How much like William Butler Yeats’ epitaph, “Cast a cold eye on life and death...”! Absolute, perfectly objective, the historian would stand as the diviner and arbiter of truth, the knowledge of which lead one straight to God. Perhaps unstated was that it was at least a Christian God. The very words of von Ranke came to symbolize the very system itself. In the late 19th century, American historians constructed their system of professional norms fully aware of, if not in awe of German historical scholarship (19). Recalling earlier references to history as science, historical method as attempted in practice during the 19th and early 20th centuries was part of scientific method, the hallmark of what was modern and authoritative (20). It is important to realize the effect of “scienticity” on thinking during this time, as Carr quotes Lord Acton:

Ultimate history we cannot have in this generation; but we can dispose of conventional history, and show the point we have reached on the road from one to the other, now that all information has become capable of solution (21).

In 1934, the President of the American Historical Society, Theodore Clarke Smith echoed Acton in spirit and von Ranke in fact, in describing “the ideal of the effort for objective truth” as essential to the very core of historical epistemology, less history degenerate into mere entertainment (22).

It all could be solved. It would all be solved.

Unfortunately, according to Peter Novick in his That Noble Dream: The “Objectivity Question” and the American Historical Profession (1988) the objective foundations of American historical scholarship were laid on sand, starting with poorly understood nuances in the language of 19th century German historical scholarship. Words such as wissenschaft, were more meant by the Germans themselves to mean “scholarship” or “learning,” as opposed to “science” as many Americans were taking it to mean in translation. Thus wissenschaftlich could mistranslate into the presumption of the adoption of scientific methodology leading to the attainment of “objective truth” rather than a rigorous albeit subjective scholarship. As for von Ranke, he had retired years before any significant number of Americans began to study in Germany. No American historian ever had first-hand knowledge imparted from the master and many of the American initiates misunderstood, misquoted, or quoted von Ranke out of context. Indeed many American historians studying in Germany confused von Ranke’s ideas with those of the less idealistic, more nationalistic “Prussian” school of historical scholarship (24).
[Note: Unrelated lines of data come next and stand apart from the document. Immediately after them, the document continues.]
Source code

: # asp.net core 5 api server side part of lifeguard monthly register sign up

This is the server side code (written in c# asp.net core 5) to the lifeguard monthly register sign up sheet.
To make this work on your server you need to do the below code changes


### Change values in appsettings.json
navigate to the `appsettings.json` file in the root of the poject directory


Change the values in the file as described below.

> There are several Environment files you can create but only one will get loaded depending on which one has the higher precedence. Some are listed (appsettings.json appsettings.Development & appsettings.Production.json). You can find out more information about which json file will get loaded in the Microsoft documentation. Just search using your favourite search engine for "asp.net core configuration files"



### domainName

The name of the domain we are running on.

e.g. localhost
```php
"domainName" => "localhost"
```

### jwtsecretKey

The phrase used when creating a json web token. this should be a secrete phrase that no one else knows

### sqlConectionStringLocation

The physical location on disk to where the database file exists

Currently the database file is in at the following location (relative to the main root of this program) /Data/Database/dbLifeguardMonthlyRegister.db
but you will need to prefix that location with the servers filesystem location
E. H. Carr regales the reader with images of three generations of German, British , “...and even French” historians marching into intellectual, and eventual military battle intoning von Ranke’s dictum as incantation “...to save them from the tiresome obligation to think for themselves.” (25)

Thus older attempts to teach History fixated at certain unchanging interpretations.

Not all objectivity was thought-free, some was more thought-controlled, even in the realm of American historical scholarship. As W. E. B. Du Bois (1935) stated in his Black Reconstruction in America: 1860-1890:

Three-fourths of the testimony against the Negro in Reconstruction is on the unsupported evidence of men who hated and despised Negroes and regarded it as loyalty to blood, patriotism to country, and filial tribute to the fathers to lie, steal or kill in order to discredit these black folk.” (26)

Such testimony also formed the basis of histories that dominated American History texts well into the 1960’s and beyond. “Revisionism” with regard to Reconstruction (normally taken as 1866 through 1877) in America, save for the lone voice of Du Bois, began in the mid-1960’s with the scholarship of Kenneth M. Stampp. Two world wars, a cold war, immigration, the civil rights movement and the Vietnam War all have had a role in what Novick describes as a “crisis of historicism.”

It ceased to be axiomatic that the scholar’s or scientist’s task was to represent accurately what was “out there.” Most crucially, and across the board, the notion of a determinate and unitary truth about the physical or social world, approachable if not ultimately reachable, came to be seen by a growing number of scholars as a chimera. And with skepticism about the telos, the meaning of “progress” in science and scholarship became problematic (27).